* **WHAT THIS TASK INVOLVES**
Scan the data for "regression" and copy each matching line.

Source records
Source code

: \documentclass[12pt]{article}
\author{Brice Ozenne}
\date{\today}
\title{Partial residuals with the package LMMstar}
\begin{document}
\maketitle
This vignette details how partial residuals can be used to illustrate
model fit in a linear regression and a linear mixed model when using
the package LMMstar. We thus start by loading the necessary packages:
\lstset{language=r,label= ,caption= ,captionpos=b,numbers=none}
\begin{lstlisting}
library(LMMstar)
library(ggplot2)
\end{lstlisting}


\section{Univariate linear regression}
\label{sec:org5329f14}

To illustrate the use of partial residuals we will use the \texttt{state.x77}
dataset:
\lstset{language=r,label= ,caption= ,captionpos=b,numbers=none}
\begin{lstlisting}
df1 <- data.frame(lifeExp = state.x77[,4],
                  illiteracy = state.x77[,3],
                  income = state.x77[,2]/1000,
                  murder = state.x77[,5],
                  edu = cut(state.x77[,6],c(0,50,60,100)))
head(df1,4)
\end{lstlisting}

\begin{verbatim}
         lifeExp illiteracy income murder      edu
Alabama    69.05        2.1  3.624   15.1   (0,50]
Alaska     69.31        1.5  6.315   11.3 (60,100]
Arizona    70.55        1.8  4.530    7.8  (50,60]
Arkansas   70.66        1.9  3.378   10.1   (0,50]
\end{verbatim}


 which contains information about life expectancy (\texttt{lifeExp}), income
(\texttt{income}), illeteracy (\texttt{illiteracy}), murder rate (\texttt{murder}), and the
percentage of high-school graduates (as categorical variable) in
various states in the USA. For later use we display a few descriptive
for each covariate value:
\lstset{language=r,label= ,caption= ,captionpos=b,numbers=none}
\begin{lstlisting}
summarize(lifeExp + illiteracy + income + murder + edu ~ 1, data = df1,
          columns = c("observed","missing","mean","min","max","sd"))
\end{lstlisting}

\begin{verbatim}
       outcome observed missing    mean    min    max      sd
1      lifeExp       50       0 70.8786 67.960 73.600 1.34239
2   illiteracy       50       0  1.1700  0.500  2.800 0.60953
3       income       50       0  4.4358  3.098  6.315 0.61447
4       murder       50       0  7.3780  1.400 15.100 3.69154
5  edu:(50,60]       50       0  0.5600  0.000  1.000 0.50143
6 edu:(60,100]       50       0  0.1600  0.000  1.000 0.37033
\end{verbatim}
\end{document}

* **ANSWER**
model fit in a linear regression and a linear mixed model when using
\section{Univariate linear regression}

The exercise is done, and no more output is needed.